Als Spender bietet sich die große Gruppe der unheilbar Kranken an, die zum Beispiel auf Intensivstationen aussichtslos behandelt werden. Wenn sie per Patientenverfügung eine Lebensverlängerung ausgeschlossen haben oder wenn im Konsens mit den Angehörigen eine Therapiebegrenzung vereinbart wurde, soll vor Beendigung der Therapie geprüft werden, ob eine Organentnahme bejaht wird. In diesem Fall gehören sie zu der Spendergruppe, die international seit 1995 als Maastricht III-Spender klassifiziert wird.
Herzstillstandskriterien nach Maastrichtprotokoll
Kategorie | Definition | Status |
I | Herzstillstand bei Ankunft in der Klinik | unkontrolliert |
II | Herzstillstand nach erfolgloser Reanimation | unkontrolliert |
III | Erwarteter Herzstillstand mit Verzicht auf Reanimation | kontrolliert |
IV | Herzstillstand bei Hirnstammtod | (un)kontrolliert |
Geplanter Ablauf einer Organentnahme bei Spendern der Kategorie III
Die lebenserhaltende Therapie wird kontrolliert abgebrochen, gegebenenfalls im Beisein der Angehörigen, immer aber in der Nähe des Operationssaals.

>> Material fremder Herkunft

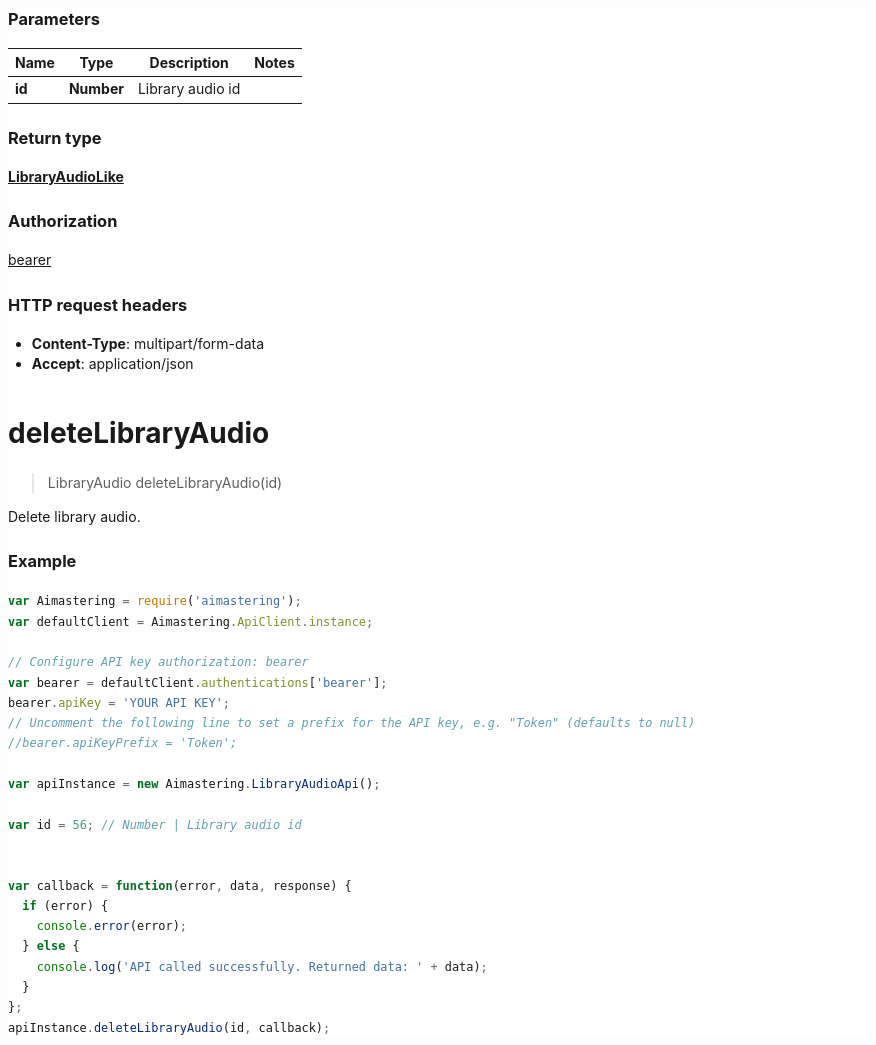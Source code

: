 ### Parameters

Name | Type | Description  | Notes
------------- | ------------- | ------------- | -------------
 **id** | **Number**| Library audio id | 

### Return type

[**LibraryAudioLike**](LibraryAudioLike.md)

### Authorization

[bearer](../README.md#bearer)

### HTTP request headers

 - **Content-Type**: multipart/form-data
 - **Accept**: application/json

<a name="deleteLibraryAudio"></a>
# **deleteLibraryAudio**
> LibraryAudio deleteLibraryAudio(id)

Delete library audio.

### Example
```javascript
var Aimastering = require('aimastering');
var defaultClient = Aimastering.ApiClient.instance;

// Configure API key authorization: bearer
var bearer = defaultClient.authentications['bearer'];
bearer.apiKey = 'YOUR API KEY';
// Uncomment the following line to set a prefix for the API key, e.g. "Token" (defaults to null)
//bearer.apiKeyPrefix = 'Token';

var apiInstance = new Aimastering.LibraryAudioApi();

var id = 56; // Number | Library audio id


var callback = function(error, data, response) {
  if (error) {
    console.error(error);
  } else {
    console.log('API called successfully. Returned data: ' + data);
  }
};
apiInstance.deleteLibraryAudio(id, callback);
```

Nach dem Herzstillstand wird eine Zeit abgewartet, in der der Spender nicht angerührt wird. Diese „No-Touch-Periode“ beträgt in den USA vielfach nur zwei Minuten, in Europa zwischen 5 und 20 Minuten. Sobald die No Touch-Periode abgelaufen ist, müssen die Angehörigen den Raum verlassen. Der Spender wird für tot erklärt, und unmittelbar darauf wird der Kreislauf des Spenders wiederhergestellt, entweder durch klassische Reanimation oder neuerdings auch durch Normotherme Regionale Perfusion (NRP): Der Organismus wird nach großkalibriger Kanülierung der großen Gefäße von einer externen Pumpe mit warmem Blut durchströmt. Vorher werden die Gehirnarterien abgeklemmt, um eine Rückkehr des Bewusstseins sicher zu verhindern. Die Organentnahmen können dann in aller Ruhe erfolgen (Simon 2026, 25 ff.).
Ist die DCD ein Modell, das in Deutschland eingeführt werden kann?
Das ist sehr fraglich, denn es bestehen ernsthafte Zweifel, ob die Spender bei der Organentnahme schon tot sind.
Dead Donor Rule (DDR)
Die überwiegende Mehrheit der Transplantationsmediziner bekennt sich zur Dead Donor Rule: Nur Tote dürfen lebenswichtige Organe spenden (Robertson 1999). Diese Regel liegt auch allen geplanten DCD-Programmen zugrunde, denn sie erhöht die Akzeptanz von Organentnahmen und sichert gleichzeitig den Chirurgen Straffreiheit.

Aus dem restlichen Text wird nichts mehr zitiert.